A group of fluorescent mice are at the centre of an Australian lab making breakthroughs about the way cancer spreads -- and the world's pharmaceutical labs are keen to get involved.

In a bid to understand one of the most deadly stages of cancer -- metastasis when cancer spreads through the body -- the Garvan Institute of Medical Research cloned mice with one little change -- the molecule that held tumors together was made fluorescent.

Using a very powerful Multiphoton microscope, research leader Paul Timpson said the researchers were then able to watch a tumor 'unzip' as it prepared to spread inside a live mouse which has been nicknamed the 'Biosensor Mouse'.
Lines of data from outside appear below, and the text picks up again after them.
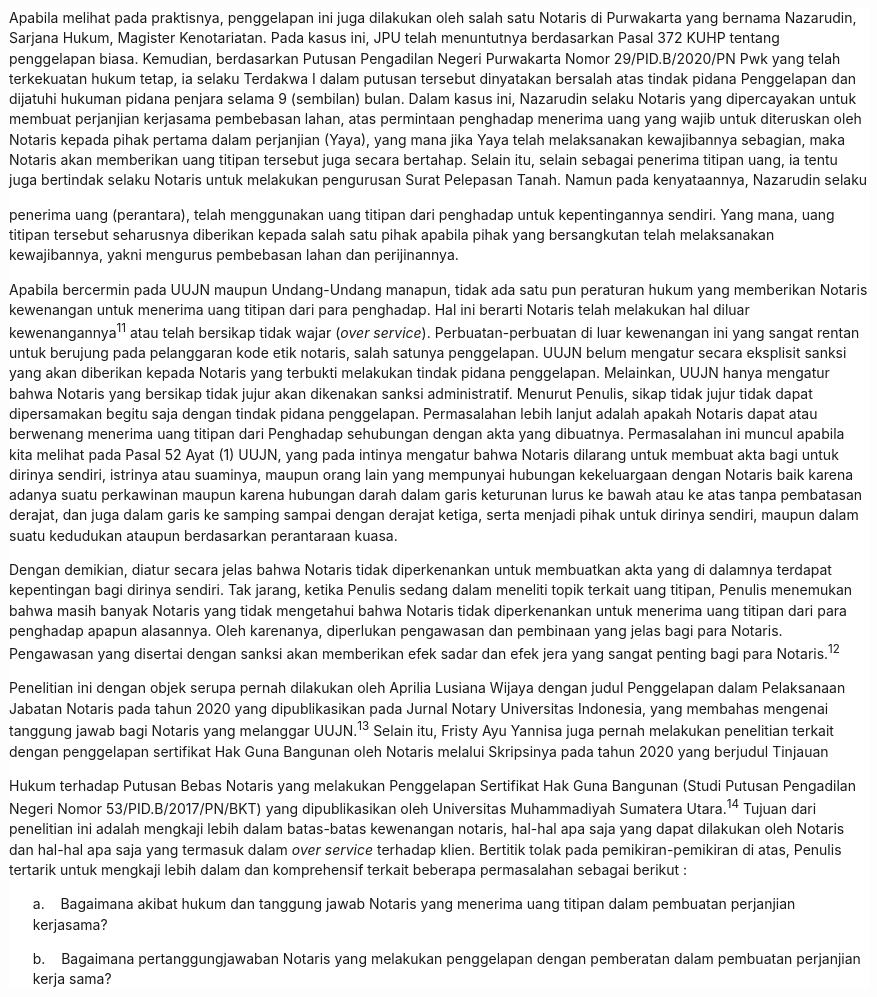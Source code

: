 <p><span class="font6">Apabila melihat pada praktisnya, penggelapan ini juga dilakukan oleh salah satu Notaris di Purwakarta yang bernama Nazarudin, Sarjana Hukum, Magister Kenotariatan. Pada kasus ini, JPU telah menuntutnya berdasarkan Pasal 372 KUHP tentang penggelapan biasa. Kemudian, berdasarkan Putusan Pengadilan Negeri Purwakarta Nomor 29/PID.B/2020/PN Pwk yang telah terkekuatan hukum tetap, ia selaku Terdakwa I dalam putusan tersebut dinyatakan bersalah atas tindak pidana Penggelapan dan dijatuhi hukuman pidana penjara selama 9 (sembilan) bulan. Dalam kasus ini, Nazarudin selaku Notaris yang dipercayakan untuk membuat perjanjian kerjasama pembebasan lahan, atas permintaan penghadap menerima uang yang wajib untuk diteruskan oleh Notaris kepada pihak pertama dalam perjanjian (Yaya), yang mana jika Yaya telah melaksanakan kewajibannya sebagian, maka Notaris akan memberikan uang titipan tersebut juga secara bertahap. Selain itu, selain sebagai penerima titipan uang, ia tentu juga bertindak selaku Notaris untuk melakukan pengurusan Surat Pelepasan Tanah. Namun pada kenyataannya, Nazarudin selaku</span></p>
<p><span class="font6">penerima uang (perantara), telah menggunakan uang titipan dari penghadap untuk kepentingannya sendiri. Yang mana, uang titipan tersebut seharusnya diberikan kepada salah satu pihak apabila pihak yang bersangkutan telah melaksanakan kewajibannya, yakni mengurus pembebasan lahan dan perijinannya.</span></p>
<p><span class="font6">Apabila bercermin pada UUJN maupun Undang-Undang manapun, tidak ada satu pun peraturan hukum yang memberikan Notaris kewenangan untuk menerima uang titipan dari para penghadap. Hal ini berarti Notaris telah melakukan hal diluar kewenangannya<sup>11</sup> atau telah bersikap tidak wajar (</span><span class="font6" style="font-style:italic;">over service</span><span class="font6">). Perbuatan-perbuatan di luar kewenangan ini yang sangat rentan untuk berujung pada pelanggaran kode etik notaris, salah satunya penggelapan. UUJN belum mengatur secara eksplisit sanksi yang akan diberikan kepada Notaris yang terbukti melakukan tindak pidana penggelapan. Melainkan, UUJN hanya mengatur bahwa Notaris yang bersikap tidak jujur akan dikenakan sanksi administratif. Menurut Penulis, sikap tidak jujur tidak dapat dipersamakan begitu saja dengan tindak pidana penggelapan. Permasalahan lebih lanjut adalah apakah Notaris dapat atau berwenang menerima uang titipan dari Penghadap sehubungan dengan akta yang dibuatnya. Permasalahan ini muncul apabila kita melihat pada Pasal 52 Ayat (1) UUJN, yang pada intinya mengatur bahwa Notaris dilarang untuk membuat akta bagi untuk dirinya sendiri, istrinya atau suaminya, maupun orang lain yang mempunyai hubungan kekeluargaan dengan Notaris baik karena adanya suatu perkawinan maupun karena hubungan darah dalam garis keturunan lurus ke bawah atau ke atas tanpa pembatasan derajat, dan juga dalam garis ke samping sampai dengan derajat ketiga, serta menjadi pihak untuk dirinya sendiri, maupun dalam suatu kedudukan ataupun berdasarkan perantaraan kuasa.</span></p>
<p><span class="font6">Dengan demikian, diatur secara jelas bahwa Notaris tidak diperkenankan untuk membuatkan akta yang di dalamnya terdapat kepentingan bagi dirinya sendiri. Tak jarang, ketika Penulis sedang dalam meneliti topik terkait uang titipan, Penulis menemukan bahwa masih banyak Notaris yang tidak mengetahui bahwa Notaris tidak diperkenankan untuk menerima uang titipan dari para penghadap apapun alasannya. Oleh karenanya, diperlukan pengawasan dan pembinaan yang jelas bagi para Notaris. Pengawasan yang disertai dengan sanksi akan memberikan efek sadar dan efek jera yang sangat penting bagi para Notaris.<sup>12</sup></span></p>
<p><span class="font6">Penelitian ini dengan objek serupa pernah dilakukan oleh Aprilia Lusiana Wijaya dengan judul Penggelapan dalam Pelaksanaan Jabatan Notaris pada tahun 2020 yang dipublikasikan pada Jurnal Notary Universitas Indonesia, yang membahas mengenai tanggung jawab bagi Notaris yang melanggar UUJN.<sup>13</sup> Selain itu, Fristy Ayu Yannisa juga pernah melakukan penelitian terkait dengan penggelapan sertifikat Hak Guna Bangunan oleh Notaris melalui Skripsinya pada tahun 2020 yang berjudul Tinjauan</span></p>
<p><span class="font6">Hukum terhadap Putusan Bebas Notaris yang melakukan Penggelapan Sertifikat Hak Guna Bangunan (Studi Putusan Pengadilan Negeri Nomor 53/PID.B/2017/PN/BKT) yang dipublikasikan oleh Universitas Muhammadiyah Sumatera Utara.<sup>14</sup> Tujuan dari penelitian ini adalah mengkaji lebih dalam batas-batas kewenangan notaris, hal-hal apa saja yang dapat dilakukan oleh Notaris dan hal-hal apa saja yang termasuk dalam </span><span class="font6" style="font-style:italic;">over service</span><span class="font6"> terhadap klien. Bertitik tolak pada pemikiran-pemikiran di atas, Penulis tertarik untuk mengkaji lebih dalam dan komprehensif terkait beberapa permasalahan sebagai berikut :</span></p>
<ul style="list-style:none;"><li>
<p><span class="font2">a.</span><span class="font6"> &nbsp;&nbsp;&nbsp;Bagaimana akibat hukum dan tanggung jawab Notaris yang menerima uang titipan dalam pembuatan perjanjian kerjasama?</span></p></li>
<li>
<p><span class="font2">b.</span><span class="font6"> &nbsp;&nbsp;&nbsp;Bagaimana pertanggungjawaban Notaris yang melakukan penggelapan dengan pemberatan dalam pembuatan perjanjian kerja sama?</span></p></li></ul>
<ul style="list-style:none;"><li>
"As you can imagine, it's as though a zip starts to unwind and the tumor cells start to break apart," Timpson said.

"We can watch what the molecules do in real time and the potential extends beyond cancer.

"This biosensor mouse is a tool for science."

Timpson said pharmaceutical companies were already knocking on the lab door, hoping to use the biosensor mouse to observe how drugs work.

Dr Paul Timpson with one of the microscope images.

"Some companies are interested in using the mouse to test their pipeline drugs," Timpson said.

"They want to try this rather than testing every drug we use in a petri dish, where quite often you can get false positive or false negative; you could miss a great drug or think it’s brilliant but go a level up and won’t work on a human."